Brent crude was $3.83, or 5.3%, higher at $76.55 by 1344 GMT, after sliding $9.50 on Friday. U.S. West Texas Intermediate (WTI) crude was up $3.61, or 5.3%, at $71.76, having tumbled $10.24 in the previous session.
"We saw some correction as Friday's plunge in oil prices has been overdone," said Tatsufumi Okoshi, senior economist at Nomura Securities.
Friday's slide, the biggest one-day drop since April 2020, reflected fears that travel bans would hammer demand. The plunge was exacerbated by low liquidity due to a U.S. holiday and the expected demand hit does not justify such a fall, analysts said.
"The fear factor had its grip on financial markets on Friday," said Norbert Ruecker of Swiss bank Julius Baer. "Fundamentally, the announced and enacted international air travel constraints cannot explain such a sharp slump."
A semblance of calm also returned to the financial markets on Monday as investors waited for more details of the variant. European shares rebounded, while safe haven bonds lost ground.
"I can't help but feel that Friday's lows were probably the bargain of the year if you were an oil buyer, speculative or physical," said Jeffrey Halley of brokerage OANDA.
Omicron has created a new challenge for OPEC+, which meets on Dec. 2 to discuss whether to proceed with a scheduled oil-output hike for January.
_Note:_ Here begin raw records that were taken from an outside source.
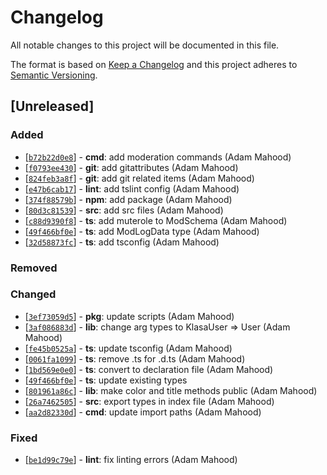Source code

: # Changelog
All notable changes to this project will be documented in this file.

The format is based on [Keep a Changelog](http://keepachangelog.com/en/1.0.0/)
and this project adheres to [Semantic Versioning](http://semver.org/spec/v2.0.0.html).

<!-- For new contributors use this format for adding items to the changelog
- [[#PR](https://github.com/tortleog/nectar/pull/PR)] Change Proposed. (author)
 **or**
- [[#commit](https://github.com/tortleog/nectar/commit/COMMIT)] Changed Porposed. (author)
-->

## [Unreleased]
### Added
* [[`b72b22d0e8`](https://github.com/tortleog/nectar/commit/b72b22d0e8)] - **cmd**: add moderation commands (Adam Mahood)
* [[`f0793ee430`](https://github.com/tortleog/nectar/commit/f0793ee430)] - **git**: add gitattributes (Adam Mahood)
* [[`824feb3a8f`](https://github.com/tortleog/nectar/commit/824feb3a8f)] - **git**: add git related items (Adam Mahood)
* [[`e47b6cab17`](https://github.com/tortleog/nectar/commit/e47b6cab17)] - **lint**: add tslint config (Adam Mahood)
* [[`374f88579b`](https://github.com/tortleog/nectar/commit/374f88579b)] - **npm**: add package (Adam Mahood)
* [[`80d3c81539`](https://github.com/tortleog/nectar/commit/80d3c81539)] - **src**: add src files (Adam Mahood)
* [[`c88d9390f8`](https://github.com/tortleog/nectar/commit/c88d9390f8)] - **ts**: add muterole to ModSchema (Adam Mahood)
* [[`49f466bf0e`](https://github.com/tortleog/nectar/commit/49f466bf0e)] - **ts**: add ModLogData type (Adam Mahood)
* [[`32d58873fc`](https://github.com/tortleog/nectar/commit/32d58873fc)] - **ts**: add tsconfig (Adam Mahood)

### Removed

### Changed
* [[`3ef73059d5`](https://github.com/tortleog/nectar/commit/3ef73059d5)] - **pkg**: update scripts (Adam Mahood)
* [[`3af086883d`](https://github.com/tortleog/nectar/commit/3af086883d)] - **lib**: change arg types to KlasaUser =\> User (Adam Mahood)
* [[`fe45b0525a`](https://github.com/tortleog/nectar/commit/fe45b0525a)] - **ts**: update tsconfig (Adam Mahood)
* [[`0061fa1099`](https://github.com/tortleog/nectar/commit/0061fa1099)] - **ts**: remove .ts for .d.ts (Adam Mahood)
* [[`1bd569e0e0`](https://github.com/tortleog/nectar/commit/1bd569e0e0)] - **ts**: convert to declaration file (Adam Mahood)
* [[`49f466bf0e`](https://github.com/tortleog/nectar/commit/49f466bf0e)] - **ts**: update existing types
* [[`801961a86c`](https://github.com/tortleog/nectar/commit/801961a86c)] - **lib**: make color and title methods public (Adam Mahood)
* [[`26a7462505`](https://github.com/tortleog/nectar/commit/26a7462505)] - **src**: export types in index file (Adam Mahood)
* [[`aa2d82330d`](https://github.com/tortleog/nectar/commit/aa2d82330d)] - **cmd**: update import paths (Adam Mahood)

### Fixed
* [[`be1d99c79e`](https://github.com/tortleog/nectar/commit/be1d99c79e)] - **lint**: fix linting errors (Adam Mahood)
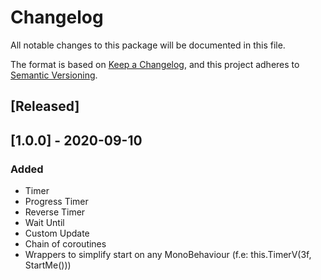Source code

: # Changelog
All notable changes to this package will be documented in this file.

The format is based on [Keep a Changelog](https://keepachangelog.com/en/1.0.0/),
and this project adheres to [Semantic Versioning](https://semver.org/spec/v2.0.0.html).

## [Released]

## [1.0.0] - 2020-09-10
### Added
- Timer
- Progress Timer
- Reverse Timer
- Wait Until
- Custom Update
- Chain of coroutines
- Wrappers to simplify start on any MonoBehaviour (f.e: this.TimerV(3f, StartMe()))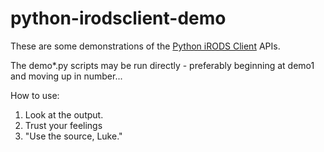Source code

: # python-irodsclient-demo

These are some demonstrations of the [Python iRODS Client](http://github.com/irods/python-irodsclient) APIs.

The demo\*.py scripts may be run directly - preferably beginning at demo1 and moving up in number...

How to use:
   1. Look at the output.
   1. Trust your feelings
   1. "Use the source, Luke."
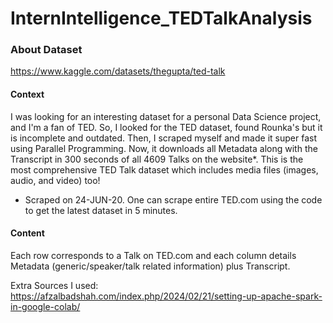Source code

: # InternIntelligence_TEDTalkAnalysis
### About Dataset
https://www.kaggle.com/datasets/thegupta/ted-talk

#### Context
I was looking for an interesting dataset for a personal Data Science project, and I'm a fan of TED. So, I looked for the TED dataset, found Rounka's but it is incomplete and outdated. Then, I scraped myself and made it super fast using Parallel Programming. Now, it downloads all Metadata along with the Transcript in 300 seconds of all 4609 Talks on the website*. This is the most comprehensive TED Talk dataset which includes media files (images, audio, and video) too!

* Scraped on 24-JUN-20. One can scrape entire TED.com using the code to get the latest dataset in 5 minutes.

#### Content
Each row corresponds to a Talk on TED.com and each column details Metadata (generic/speaker/talk related information) plus Transcript.

Extra Sources I used:
https://afzalbadshah.com/index.php/2024/02/21/setting-up-apache-spark-in-google-colab/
OPEC+ has postponed technical meetings this week to gain time to assess its impact.
Saudi Energy Minister Prince Abdulaziz bin Salman al-Saud said on Monday he was not worried about Omicron, Asharq Business reported, while his Russian counterpart said he sees no need for urgent action on the market.
Also on the oil market's radar this week, talks on reviving the 2015 Iran nuclear accord, that could add to global supply if a deal is reached, are resuming on Monday.